これについて今度お話ししていきたいんですけども、
これの中にはですね、内部構造の消失というキーワードが関わってきます。
元々の気持ち悪いっていう単語は、それを見てもらったら分かるように、
気持ちっていう名詞と悪いっていう形容詞が入ってますよね。
キモチが悪いんでしょうね。
そうそう。今言ってくれたみたいに、気持ちが悪いって言ったらある意味文章じゃん。
文に近い内部構造を持ってるんですよ。
気持ち悪いはね。気持ちが悪いって言ってるのと一緒だから。
画が括弧になってるような感じはします。
ある意味主語である気持ちっていう内面的な状態が意味の方でもまだ生きてるわけですよね。
主語味があるというか、主語っぽいみたいな。
その気持ちが主語で、それが状態が良くないですよっていう意味が残ってるんで、内面には使えると。
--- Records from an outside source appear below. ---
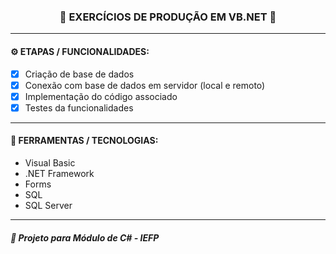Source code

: <h3 align="center"> 
  🚧 EXERCÍCIOS DE PRODUÇÃO EM VB.NET 🚧
</h3>

---
#### ⚙️ ETAPAS / FUNCIONALIDADES:

- [x] Criação de base de dados
- [x] Conexão com base de dados em servidor (local e remoto)
- [x] Implementação do código associado
- [x] Testes da funcionalidades

---
#### 🔧 FERRAMENTAS / TECNOLOGIAS:

- Visual Basic
- .NET Framework
- Forms 
- SQL
- SQL Server

---
##### 📖 Projeto para Módulo de C# - IEFP
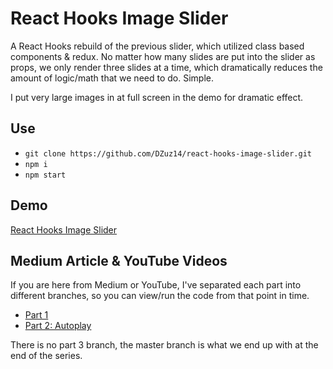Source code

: # React Hooks Image Slider

A React Hooks rebuild of the previous slider, which utilized class based components & redux. No matter how many slides are put into the slider as props, we only render three slides at a time, which dramatically reduces the amount of logic/math that we need to do. Simple.

I put very large images in at full screen in the demo for dramatic effect.

## Use

- `git clone https://github.com/DZuz14/react-hooks-image-slider.git`
- `npm i`
- `npm start`

## Demo

[React Hooks Image Slider](https://dzuz14.github.io/react-hooks-image-slider/)

## Medium Article & YouTube Videos

If you are here from Medium or YouTube, I've separated each part into different branches, so you can view/run the code from that point in time.

- [Part 1](https://github.com/DZuz14/react-hooks-image-slider/tree/part-1)
- [Part 2: Autoplay](https://github.com/DZuz14/react-hooks-image-slider/tree/part-2)

There is no part 3 branch, the master branch is what we end up with at the end of the series.
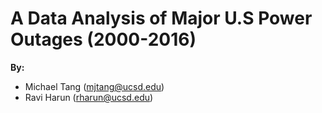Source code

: # A Data Analysis of Major U.S Power Outages (2000-2016)
**By:**
- Michael Tang (mjtang@ucsd.edu)
- Ravi Harun (rharun@ucsd.edu)
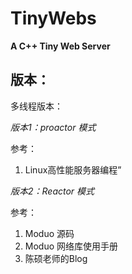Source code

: # TinyWebs

**A C++ Tiny Web Server**

## 版本：

多线程版本：

*版本1：proactor 模式*

参考：
 1. Linux高性能服务器编程”

*版本2：Reactor 模式* 

参考： 
 1. Moduo 源码 
 2. Moduo 网络库使用手册 
 3. 陈硕老师的Blog


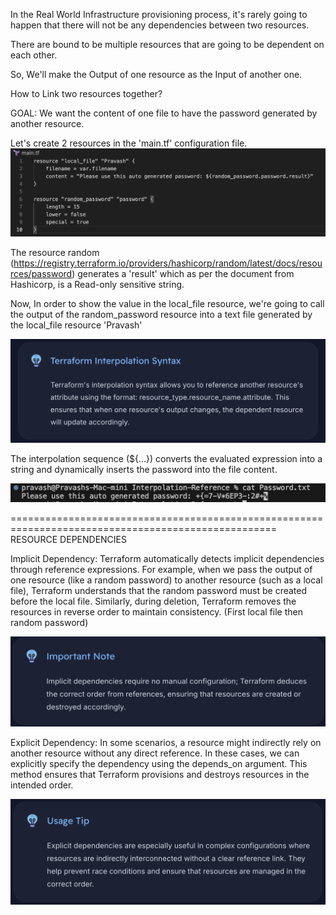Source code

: In the Real World Infrastructure provisioning process, it's rarely going to happen that there will not be any dependencies between two resources.

There are bound to be multiple resources that are going to be dependent on each other.

So, We'll make the Output of one resource as the Input of another one.

How to Link two resources together?

GOAL: We want the content of one file to have the password generated by another resource.

Let's create 2 resources in the 'main.tf' configuration file.
![alt text](image.png)

The resource random (https://registry.terraform.io/providers/hashicorp/random/latest/docs/resources/password) generates a 'result' which as per the document from Hashicorp, is a Read-only sensitive string.

Now, In order to show the value in the local_file resource, we're going to call the output of the random_password resource into a text file generated by the local_file resource 'Pravash'

![alt text](image-1.png)

The interpolation sequence (${...}) converts the evaluated expression into a string and dynamically inserts the password into the file content.

![alt text](image-2.png)

====================================================================================================
RESOURCE DEPENDENCIES

Implicit Dependency:
Terraform automatically detects implicit dependencies through reference expressions. For example, when we pass the output of one resource (like a random password) to another resource (such as a local file), Terraform understands that the random password must be created before the local file. Similarly, during deletion, Terraform removes the resources in reverse order to maintain consistency. (First local file then random password)

![alt text](image-3.png)

Explicit Dependency:
In some scenarios, a resource might indirectly rely on another resource without any direct reference. In these cases, we can explicitly specify the dependency using the depends_on argument. This method ensures that Terraform provisions and destroys resources in the intended order.

![alt text](image-4.png)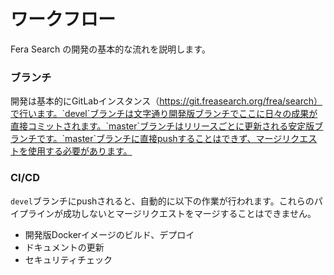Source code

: # ワークフロー
Fera Search の開発の基本的な流れを説明します。

### ブランチ
開発は基本的にGitLabインスタンス（https://git.freasearch.org/frea/search）で行います。`devel`ブランチは文字通り開発版ブランチでここに日々の成果が直接コミットされます。`master`ブランチはリリースごとに更新される安定版ブランチです。`master`ブランチに直接pushすることはできず、マージリクエストを使用する必要があります。

### CI/CD
`devel`ブランチにpushされると、自動的に以下の作業が行われます。これらのパイプラインが成功しないとマージリクエストをマージすることはできません。
 - 開発版Dockerイメージのビルド、デプロイ
 - ドキュメントの更新
 - セキュリティチェック
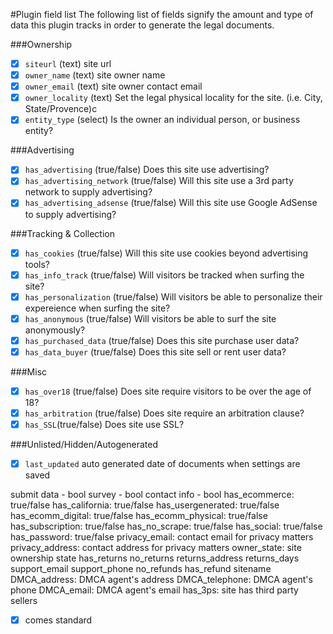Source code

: #Plugin field list
The following list of fields signify the amount and type of data this plugin tracks in order to generate the legal documents.


###Ownership

- [x] `siteurl` (text) site url
- [x] `owner_name` (text) site owner name
- [x] `owner_email` (text) site owner contact email
- [x] `owner_locality` (text) Set the legal physical locality for the site. (i.e. City, State/Provence)c
- [x] `entity_type` (select) Is the owner an individual person, or business entity?

###Advertising

- [x] `has_advertising` (true/false) Does this site use advertising?
- [x] `has_advertising_network` (true/false) Will this site use a 3rd party network to supply advertising?
- [x] `has_advertising_adsense` (true/false) Will this site use Google AdSense to supply advertising?

###Tracking & Collection

- [x] `has_cookies` (true/false) Will this site use cookies beyond advertising tools?
- [x] `has_info_track` (true/false) Will visitors be tracked when surfing the site?
- [x] `has_personalization` (true/false) Will visitors be able to personalize their expereience when surfing the site?
- [x] `has_anonymous` (true/false) Will visitors be able to surf the site anonymously?
- [x] `has_purchased_data` (true/false) Does this site purchase user data?
- [x] `has_data_buyer` (true/false) Does this site sell or rent user data?

###Misc

- [x] `has_over18` (true/false) Does site require visitors to be over the age of 18?
- [x] `has_arbitration` (true/false) Does site require an arbitration clause?
- [x] `has_SSL`(true/false) Does site use SSL?

###Unlisted/Hidden/Autogenerated

- [x] `last_updated` auto generated date of documents when settings are saved




submit data - bool
	survey - bool
	contact info - bool
has_ecommerce: true/false
has_california: true/false
has_usergenerated: true/false
has_ecomm_digital: true/false
has_ecomm_physical: true/false
has_subscription: true/false
has_no_scrape: true/false
has_social: true/false
has_password: true/false
privacy_email: contact email for privacy matters
privacy_address: contact address for privacy matters
owner_state: site ownership state
has_returns
no_returns
returns_address
returns_days
support_email
support_phone
no_refunds
has_refund
sitename
DMCA_address: DMCA agent's address
DMCA_telephone: DMCA agent's phone
DMCA_email: DMCA agent's email
has_3ps: site has third party sellers


- [x] comes standard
自分の内面の状態が良くない。内面の気持ちの状態が悪いっていうふうに使えるわけですよね。
ところが気持ち悪いって長いからキモいにしちゃえって言って、
きっと当時のJKたちがエイヤーってやったんだと思うんですけど。
やるじゃないですか。JKたちは信語作るのすごく上手だから。
その短縮が発生した瞬間に何が起きたかっていうと、内部構造を失ったんですよ。
キモだからですか?
そう。キモっていう語根、元になるものを作っちゃったせいで、気持ちのとこがどっか行っちゃったわけですよね。
私、キモいは気持ち味があんまりないというか、キモいで一単語感がすごいあるなっていうのはあるような気がしますね。
そうなんですよ。そのキモっていうのを新しい言葉として定義してしまった結果、内部構造がなくなっちゃったんですよね。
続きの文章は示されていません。